*TO DO:* Drop every image, then reproduce the data exactly as given.

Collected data

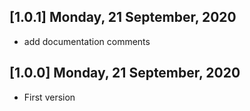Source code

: ## [1.0.1] Monday, 21 September, 2020

* add documentation comments

## [1.0.0] Monday, 21 September, 2020

* First version
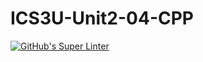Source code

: # ICS3U-Unit2-04-CPP

[![GitHub's Super Linter](https://github.com/noah-mccaskill/ICS3U-Unit2-04-CPP/workflows/GitHub's%20Super%20Linter/badge.svg)](https://github.com/noah-mccaskill/ICS3U-Unit2-04-CPP/actions)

*EXERCISE RESULT:*
Source code

: ## [1.0.1] Monday, 21 September, 2020

* add documentation comments

## [1.0.0] Monday, 21 September, 2020

* First version
Source code

: # ICS3U-Unit2-04-CPP

[![GitHub's Super Linter](https://github.com/noah-mccaskill/ICS3U-Unit2-04-CPP/workflows/GitHub's%20Super%20Linter/badge.svg)](https://github.com/noah-mccaskill/ICS3U-Unit2-04-CPP/actions)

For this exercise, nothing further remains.